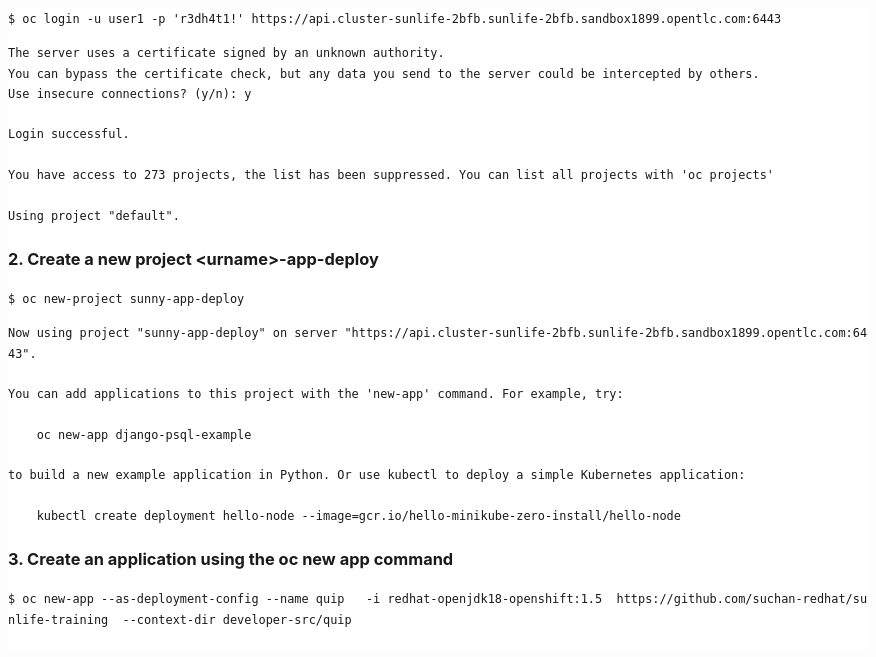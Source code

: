 
```
$ oc login -u user1 -p 'r3dh4t1!' https://api.cluster-sunlife-2bfb.sunlife-2bfb.sandbox1899.opentlc.com:6443
```



```
The server uses a certificate signed by an unknown authority.
You can bypass the certificate check, but any data you send to the server could be intercepted by others.
Use insecure connections? (y/n): y

Login successful.

You have access to 273 projects, the list has been suppressed. You can list all projects with 'oc projects'

Using project "default".
```



### 2. Create a new project &lt;urname>-app-deploy


```
$ oc new-project sunny-app-deploy
```



```
Now using project "sunny-app-deploy" on server "https://api.cluster-sunlife-2bfb.sunlife-2bfb.sandbox1899.opentlc.com:6443".

You can add applications to this project with the 'new-app' command. For example, try:

    oc new-app django-psql-example

to build a new example application in Python. Or use kubectl to deploy a simple Kubernetes application:

    kubectl create deployment hello-node --image=gcr.io/hello-minikube-zero-install/hello-node

```



### 3. Create an application using the oc new app command


```
$ oc new-app --as-deployment-config --name quip   -i redhat-openjdk18-openshift:1.5  https://github.com/suchan-redhat/sunlife-training  --context-dir developer-src/quip


```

★ ★ ★ ★

The lines above that hold the word "cluster" are the ones to copy.

$ oc login -u user1 -p 'r3dh4t1!' https://api.cluster-sunlife-2bfb.sunlife-2bfb.sandbox1899.opentlc.com:6443
Now using project "sunny-app-deploy" on server "https://api.cluster-sunlife-2bfb.sunlife-2bfb.sandbox1899.opentlc.com:6443".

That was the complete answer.